MiR-376c regulates PCTP expression in megakaryocytes. (a) Transfection of miR-376c diminishes PC-TP protein expression in Dicer-low HCT cells. *, P<0.05. (b) Transfection of miR-376c diminishes PC-TP protein expression in the megakaryocytic cell line, Meg-01. (c) Transfection of miR-376c locked nucleic acid (LNA) inhibitor increased PCTP mRNA levels, while overexpression of the miR-376c precursor decreased PCTP mRNA in megakaryocytic cell lines, Meg-01 and HEL cells. P-value calculation is T-test relative to appropriate scrambled control. Levels were normalized to β-actin. (d) Demonstration of human CD34⁺ hematopoietic stem cell derived megakaryocytes. Flow cytometric analysis of CD34+ cells cultured for 4 and 12 d and stained for megakaryocyte-specific markers CD41 and CD42. (e) 14 d megakaryocytes showing proplatelet formation with DNA (DAPI, purple-blue), α-tubulin (green) and actin (red) staining. (f) qRT-PCR quantification of PCTP in 14 d CD61+ 14 d megakaryocytes, transfected with miR-376c locked nucleic acid (LNA) inhibitor or pre-miR-376. Levels were normalized to β-actin. (g) Activity of a luciferase reporter with the 3′UTR of PCTP with a wild type (WT PCTP) or mutated miR-376c (ΔPCTP) target site.
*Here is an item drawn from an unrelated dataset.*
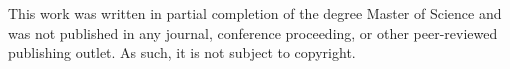 \label{app:copyright}
This work was written in partial completion of the degree Master of Science and was not published in any journal, conference proceeding, or other peer-reviewed publishing outlet. As such, it is not subject to copyright.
Only the WT construct was knocked down when co-transfected with miR-376 precursor. Levels were normalized with a β-gal control.

Figure 5

A large miRNA cluster in the DLK1-DIO3 region is differentially expressed by race. (a) Heatmap of Pearson’s correlation coefficients amongst all combinations of pairs of the 178 commonly expressed platelet miRNAs. (b) The approximate locations of the 54 miRNAs in the DLK1-DIO3 region. Color coding indicates which miRNA genes had at least one mature miRNA product detected above or below the arbitrary threshold of commonly expressed miRNAs and the four miRNA genes that were not queried. Figure not to scale. (c) Each dot represents the average expression of one of the 24 DLK1-DIO3 region miRNAs above cutoff. Using a binomial model, the chance that all 24 of the expressed DLK1-DIO3 miRNAs would be higher in whites is 1.2 × 10⁻²⁴ based on a genome-wide (excluding the DLK1-DIO3 region) rate of 51.4% of DE miRNAs higher in whites. (d) A schematic summarizing the relationship of race with the expression of the DLK1-DIO3 region miRNAs and target mRNAs and PAR4 reactivity.